Hi everyone. Can anyone assist me with what taxonomy approach refers to please. I'm completing a paper and I'm not sure where to start looking or what I'm supposed to look for
Taxonomy refers to a classification system. In safety there are several different ones (see https://en.wikipedia.org/wiki/Safety_taxonomy) Some of these are helpful, others less so. In terms of industrial injuries, the most common would simply be classification as first aid, medical treatment etc, but there are other industry specific ones (e.g. https://www.skybrary.aero/index.php/Injury_Level_Taxonomy) and certain legislative-based reporting requirements (http://www.hse.gov.uk/riddor/reportable-incidents.htm).
As to the question - yes they have proved popular. Whether they have proved effective or not is a different, and more interesting, question. In theory, they should help us analyse data and improve. In practice - maybe not.
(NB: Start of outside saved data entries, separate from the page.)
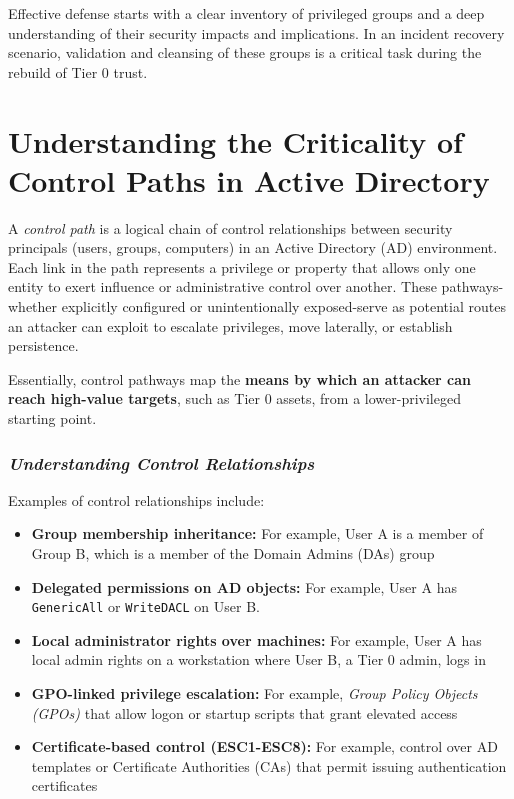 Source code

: Effective defense starts with a clear inventory of privileged groups and a deep understanding of their security impacts and implications. In an incident recovery scenario, validation and cleansing of these groups is a critical task during the rebuild of Tier 0 trust.

\section{Understanding the Criticality of Control Paths in Active Directory}
A \textit{control path} is a logical chain of control relationships between security principals (users, groups, computers) in an Active Directory (AD) environment. Each link in the path represents a privilege or property that allows only one entity to exert influence or administrative control over another. These pathways-whether explicitly configured or unintentionally exposed-serve as potential routes an attacker can exploit to escalate privileges, move laterally, or establish persistence.

Essentially, control pathways map the \textbf{means by which an attacker can reach high-value targets}, such as Tier 0 assets, from a lower-privileged starting point.

\subsubsection{\textit{Understanding Control Relationships}}
Examples of control relationships include:
\begin{itemize}
    \item \textbf{Group membership inheritance:} For example, User A is a member of Group B, which is a member of the Domain Admins (DAs) group
    \item \textbf{Delegated permissions on AD objects:} For example, User A has \texttt{GenericAll} or \texttt{WriteDACL} on User B.
        \item \textbf{Local administrator rights over machines:} For example, User A has local admin rights on a workstation where User B, a Tier 0 admin, logs in
        \item \textbf{GPO-linked privilege escalation:} For example, \textit{Group Policy Objects (GPOs)} that allow logon or startup scripts that grant elevated access
        \item \textbf{Certificate-based control (ESC1-ESC8):}  For example, control over AD templates or Certificate Authorities (CAs) that permit issuing authentication certificates
        \end{itemize}

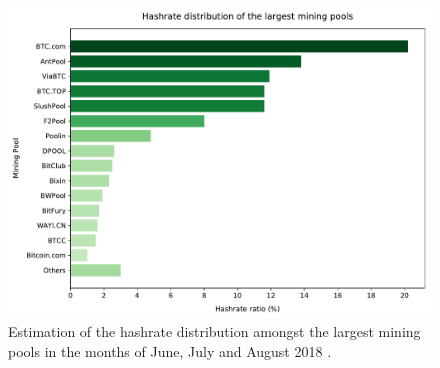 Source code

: \begin{figure}[h!]
	\centering
	\vspace*{0.25cm}
	\includegraphics[width=0.98\columnwidth]{plots/hashrates}
	\vspace*{0.25cm}
	\caption[Estimation of the hashrate distribution amongst the largest mining pools]{
		Estimation of the hashrate distribution amongst the largest mining pools in the months of June, July and August \num{2018} \cite{stats_pools}.
	}
	\label{fig:pools}
\end{figure}
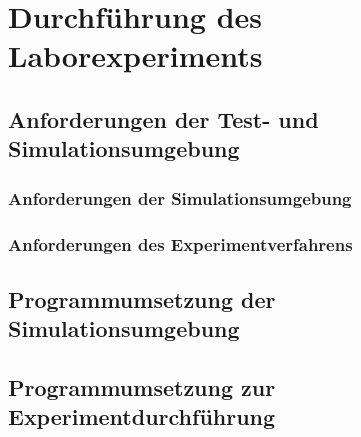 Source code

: \chapter{Durchführung des Laborexperiments}

\section{Anforderungen der Test- und Simulationsumgebung}
\subsection{Anforderungen der Simulationsumgebung}
\subsection{Anforderungen des Experimentverfahrens}
\section{Programmumsetzung der Simulationsumgebung}
\section{Programmumsetzung zur Experimentdurchführung} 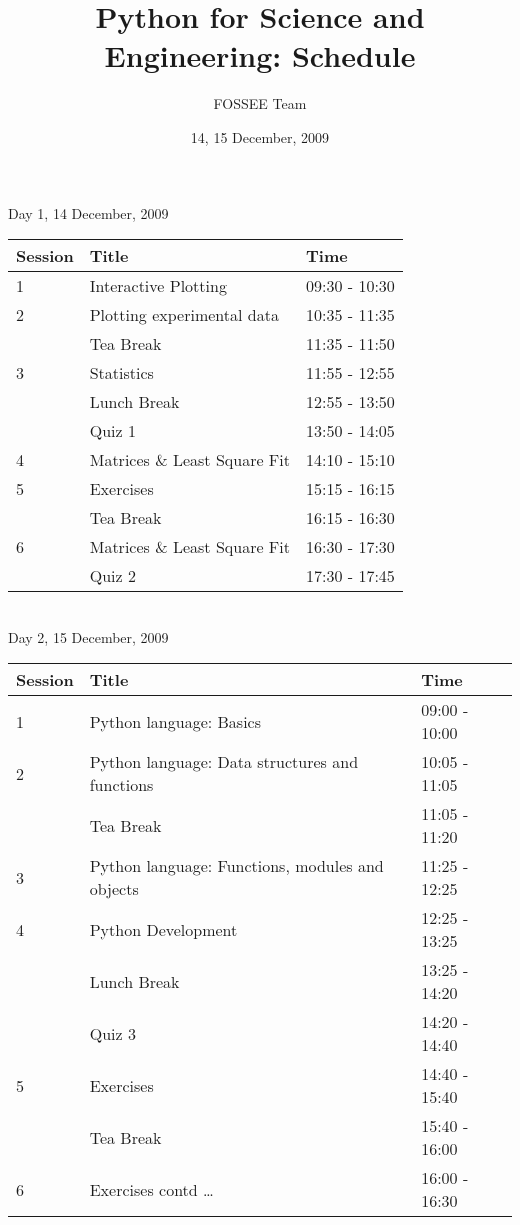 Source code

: \documentclass[14pt]{article}
\title{Python for Science and Engineering: Schedule}
\author{FOSSEE Team}
\date{14, 15 December, 2009}
\begin{document}
  \maketitle
  Day 1, 14 December, 2009 \\
  \begin{tabular}{| p{.35in} | p{2in} | p{1in} |}
    \hline
    Session & Title & Time \\\hline
    1 & Interactive Plotting & 09:30 - 10:30 \\\hline
    2 & Plotting experimental data & 10:35 - 11:35 \\\hline
    & Tea Break & 11:35 - 11:50 \\\hline
    3 & Statistics & 11:55 - 12:55 \\\hline
    & Lunch Break & 12:55 - 13:50 \\\hline
    & Quiz 1 & 13:50 - 14:05 \\\hline
    4 & Matrices \& Least Square Fit & 14:10 - 15:10 \\\hline
    5 & Exercises & 15:15 - 16:15 \\\hline
    & Tea Break & 16:15 - 16:30 \\\hline
    6 & Matrices \& Least Square Fit & 16:30 - 17:30 \\\hline
    & Quiz 2 & 17:30 - 17:45 \\\hline
  \end{tabular}
  \vspace*{.5in}
  \\ Day 2, 15 December, 2009 \\
  \begin{tabular}{| p{.35in} | p{2in} | p{1in} |}
    \hline
    Session & Title & Time \\\hline
    1 & Python language: Basics & 09:00 - 10:00 \\\hline
    2 & Python language: Data structures and functions & 10:05 - 11:05 \\\hline
    & Tea Break & 11:05 - 11:20 \\\hline
    3 & Python language: Functions, modules and objects & 11:25 - 12:25 \\\hline
    4 & Python Development & 12:25 - 13:25 \\\hline
    & Lunch Break & 13:25 - 14:20 \\\hline
    & Quiz 3 & 14:20 - 14:40 \\\hline
    5 & Exercises & 14:40 - 15:40 \\\hline
    & Tea Break & 15:40 - 16:00 \\\hline
    6 & Exercises contd \ldots & 16:00 - 16:30 \\\hline
  \end{tabular}
\end{document}
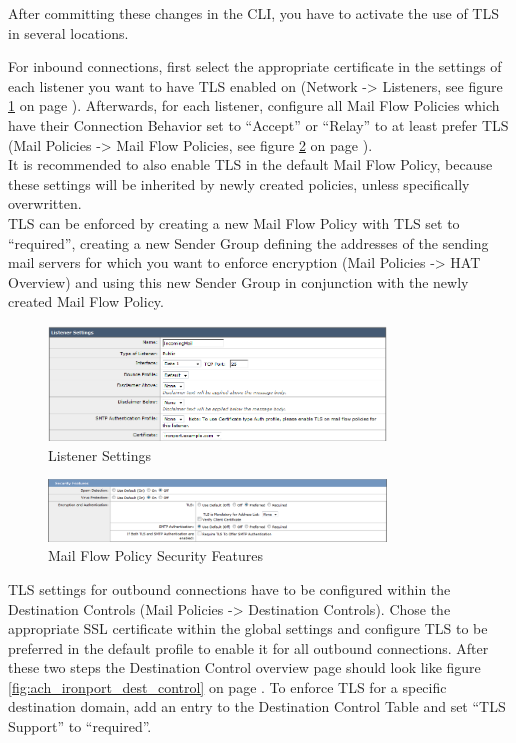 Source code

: After committing these changes in the CLI, you have to activate the use of TLS in several locations. 

For inbound connections, first select the appropriate certificate in the settings of each listener you want to have TLS enabled on (Network -> Listeners, see figure \ref{fig:ach_ironport_listener_cert} on page \pageref{fig:ach_ironport_listener_cert}). Afterwards, for each listener, configure all Mail Flow Policies which have their Connection Behavior set to ``Accept'' or ``Relay'' to at least prefer TLS (Mail Policies -> Mail Flow Policies, see figure \ref{fig:ach_ironport_mail_flow_tls} on page \pageref{fig:ach_ironport_mail_flow_tls}). \\
It is recommended to also enable TLS in the default Mail Flow Policy, because these settings will be inherited by newly created policies, unless specifically overwritten. \\
TLS can be enforced by creating a new Mail Flow Policy with TLS set to ``required'', creating a new Sender Group defining the addresses of the sending mail servers for which you want to enforce encryption (Mail Policies -> HAT Overview) and using this new Sender Group in conjunction with the newly created Mail Flow Policy. 

\begin{figure}[p]
  \centering
  \includegraphics[width=0.8\textwidth]{img/ach_ironport_listener_cert.png}
  \caption{Listener Settings}
  \label{fig:ach_ironport_listener_cert}
\end{figure}

\begin{figure}[p]
  \centering
  \includegraphics[width=0.8\textwidth]{img/ach_ironport_mail_flow_tls.png}
  \caption{Mail Flow Policy Security Features}
  \label{fig:ach_ironport_mail_flow_tls}
\end{figure}

TLS settings for outbound connections have to be configured within the Destination Controls (Mail Policies -> Destination Controls). Chose the appropriate SSL certificate within the global settings and configure TLS to be preferred in the default profile to enable it for all outbound connections. After these two steps the Destination Control overview page should look like figure \ref{fig:ach_ironport_dest_control} on page \pageref{fig:ach_ironport_dest_control}. 
To enforce TLS for a specific destination domain, add an entry to the Destination Control Table and set ``TLS Support'' to ``required''.

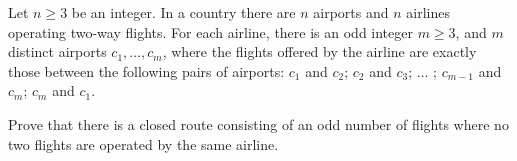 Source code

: Let $n\ge 3$ be an integer. In a country there are $n$ airports and $n$ airlines operating two-way flights. For each airline, there is an odd integer $m\ge 3$,  and $m$ distinct airports $c_1, \dots, c_m$,  where the flights offered by the airline are exactly those between the following pairs of airports: $c_1$ and $c_2$; $c_2$ and $c_3$; $\dots$ ; $c_{m-1}$ and $c_m$; $c_m$ and $c_1$.

Prove that there is a closed route consisting of an odd number of flights where no two flights are operated by the same airline. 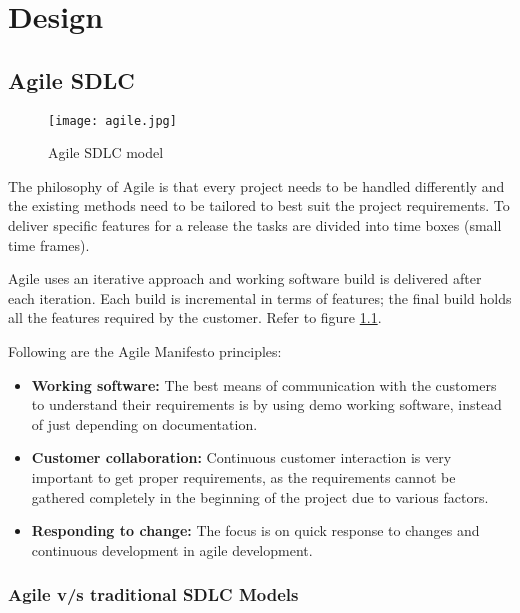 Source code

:\chapter{Design}

\section{Agile SDLC}

\begin{figure}[h!]
    \begin{center}
        \texttt{[image: agile.jpg]}
    \end{center}
    \caption{Agile SDLC model}
    \label{fig:agile}
\end{figure}

The philosophy of Agile is that every project needs to be handled differently and the existing methods
need to be tailored to best suit the project requirements. To deliver specific features for a 
release the tasks are divided into time boxes (small time frames).

Agile uses an iterative approach and  working software build is delivered after each iteration. 
Each build is incremental in terms of features; the final build holds all the features required 
by the customer. Refer to figure \ref{fig:agile}.

Following are the Agile Manifesto principles:

\begin{itemize}
    \item \textbf{Working software:} The best means of communication with the customers to understand
    their requirements is by using demo working software, instead of just depending on documentation.
     
    \item \textbf{Customer collaboration:} Continuous customer interaction is very important to get proper
    requirements, as the requirements cannot be gathered completely in the beginning of the project due 
    to various factors.

    \item \textbf{Responding to change:} The focus is on quick response to changes and 
    continuous development in agile development.
\end{itemize}

\subsection{Agile v/s traditional SDLC Models}

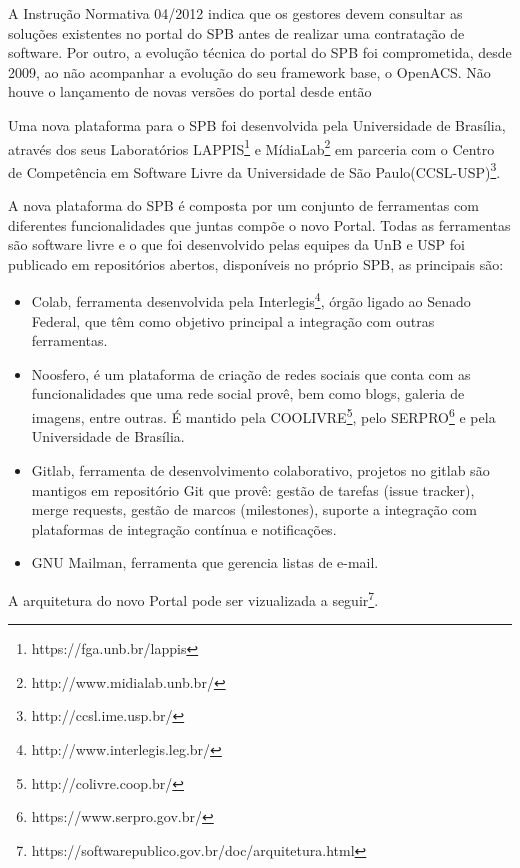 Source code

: A Instrução Normativa 04/2012 indica que os gestores devem consultar as soluções 
existentes no portal do SPB antes de realizar uma contratação de software. Por outro,
a evolução técnica do portal do SPB foi comprometida, desde 2009, ao não acompanhar 
a evolução do seu framework base, o OpenACS. Não houve o lançamento de novas versões do
portal desde então\cite{softwarepublico}

Uma nova plataforma para o SPB foi desenvolvida
pela Universidade de Brasília, através dos seus Laboratórios LAPPIS\footnote{https://fga.unb.br/lappis} 
e MídiaLab\footnote{http://www.midialab.unb.br/} 
em parceria com o Centro de Competência em Software Livre da Universidade de São Paulo(CCSL-USP)\footnote{http://ccsl.ime.usp.br/}.

A nova plataforma do SPB é composta por um conjunto de ferramentas com diferentes funcionalidades
que juntas compõe o novo Portal. Todas as ferramentas são software livre e o que foi desenvolvido pelas equipes da UnB e 
USP foi publicado em repositórios abertos, disponíveis no próprio SPB, as principais são:
\begin{itemize}

\item Colab, ferramenta desenvolvida pela Interlegis\footnote{http://www.interlegis.leg.br/}, órgão ligado 
ao Senado Federal, que têm como objetivo principal a integração com outras ferramentas.

\item Noosfero, é um plataforma de criação de redes sociais que conta com as funcionalidades
que uma rede social provê, bem como blogs, galeria de imagens, entre outras. É mantido pela 
COOLIVRE\footnote{http://colivre.coop.br/}, pelo SERPRO\footnote{https://www.serpro.gov.br/} e pela
Universidade de Brasília.

\item Gitlab, ferramenta de desenvolvimento colaborativo, projetos no gitlab são mantigos em 
repositório Git que provê: gestão de tarefas (issue tracker), merge requests, 
gestão de marcos (milestones), suporte a integração com plataformas de integração contínua e notificações.

\item GNU Mailman, ferramenta que gerencia listas de e-mail.

\end{itemize}

A arquitetura do novo Portal pode ser vizualizada a seguir\footnote{https://softwarepublico.gov.br/doc/arquitetura.html}.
Fun to play with, you will see taxonomy trees for Nature of injury, Part of Body, Source, and the Event.
The great thing about a good incident taxonomy is the ability to analyse data and trends. ACC would have very extensive taxonomies, whereas a workplace Incident Reporting system would have a less complex one, still with the ability to identify trends so to hopefully think of the best controls
Bloom's Taxonomy can be very helpful for identifying competency requirements to ensure learning design, training delivery and learner assessment actually deliver the level of competence required / expected.